> [TASK ITEM]:
Your task is to copy each line of the records that includes the string "basic".
INPUT DATA below:
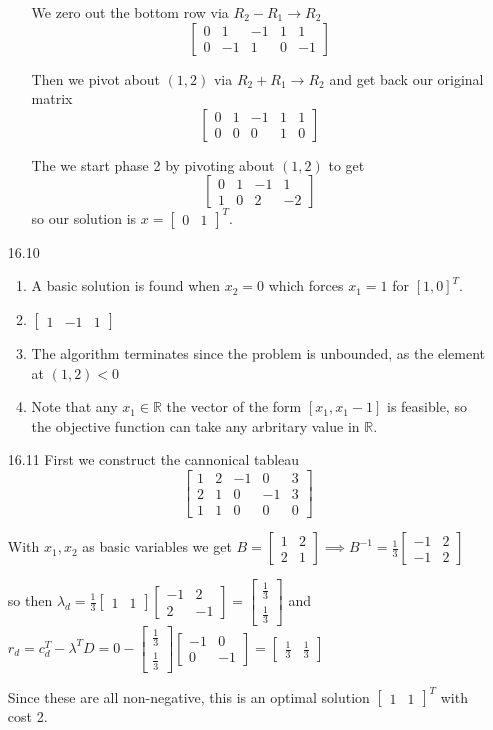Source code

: \documentclass[10pt,a4paper]{article}
\newcommand\m[1]{\begin{bmatrix}#1\end{bmatrix}}
\begin{document}
\begin{enumerate}
\begin{enumerate}
        We zero out the bottom row via $ R_2 - R_1 \rightarrow R_2$
        $$\m{ 0 & 1 & -1 & 1 & 1 \\ 0 & -1 & 1 & 0 & -1 }$$

        Then we pivot about $(1, 2)$ via $R_2 + R_1 \rightarrow R_2$ and get back our original matrix
        $$\m{ 0 & 1 & -1 & 1 & 1 \\ 0 & 0 & 0 & 1 & 0 }$$

        The we start phase 2 by pivoting about $(1, 2)$ to get
        $$\m{ 0 & 1 & -1 &  1 \\ 1 & 0 & 2 & -2  }$$
        so our solution is $ x = \m{0 & 1}^T$.

    \end{enumerate}
        
    \item [16.10]
    \begin{enumerate}
        \item A basic solution is found when $x_2 = 0$ which forces $x_1= 1$ for $[1, 0 ]^T$.
        \item $\m{1 & -1 & 1}$
        \item The algorithm terminates since the problem is unbounded, as the element at $(1, 2) < 0$ 
        \item Note that any $x_1 \in \mathbb{R}$  the vector of the form $[x_1, x_1 -1]$ is feasible, so the objective function can take any arbritary value in $\mathbb{R}$.
    \end{enumerate}

    \item [16.11]
    First we construct the cannonical tableau $$\m{1 & 2 & -1 & 0 & 3 \\ 2 & 1 & 0 & -1  & 3 \\ 1 & 1 & 0 & 0 &0 }$$

    With $x_1, x_2$ as basic variables we get $ B = \m{1 & 2 \\ 2 & 1} \implies B^{-1} = \frac{1}{3}\m{-1 & 2 \\ -1 & 2}$

    so then $\lambda_d = \frac{1}{3}\m{1 & 1} \m{-1 & 2 \\ 2 & -1} = \m{\frac{1}{3} \\ \frac{1}{3}}$ and $r_d = c^T_d - \lambda^T D = 0 - \m{\frac{1}{3} \\ \frac{1}{3}} \m{-1 & 0 \\ 0 & -1 } = \m{\frac{1}{3} & \frac{1}{3}}$

    Since these are all non-negative, this is an optimal solution $\m{1 & 1}^T$ with cost 2.


\end{enumerate}
\end{document}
End of INPUT DATA.
> [TASK ANSWER]:
        \item A basic solution is found when $x_2 = 0$ which forces $x_1= 1$ for $[1, 0 ]^T$.
    With $x_1, x_2$ as basic variables we get $ B = \m{1 & 2 \\ 2 & 1} \implies B^{-1} = \frac{1}{3}\m{-1 & 2 \\ -1 & 2}$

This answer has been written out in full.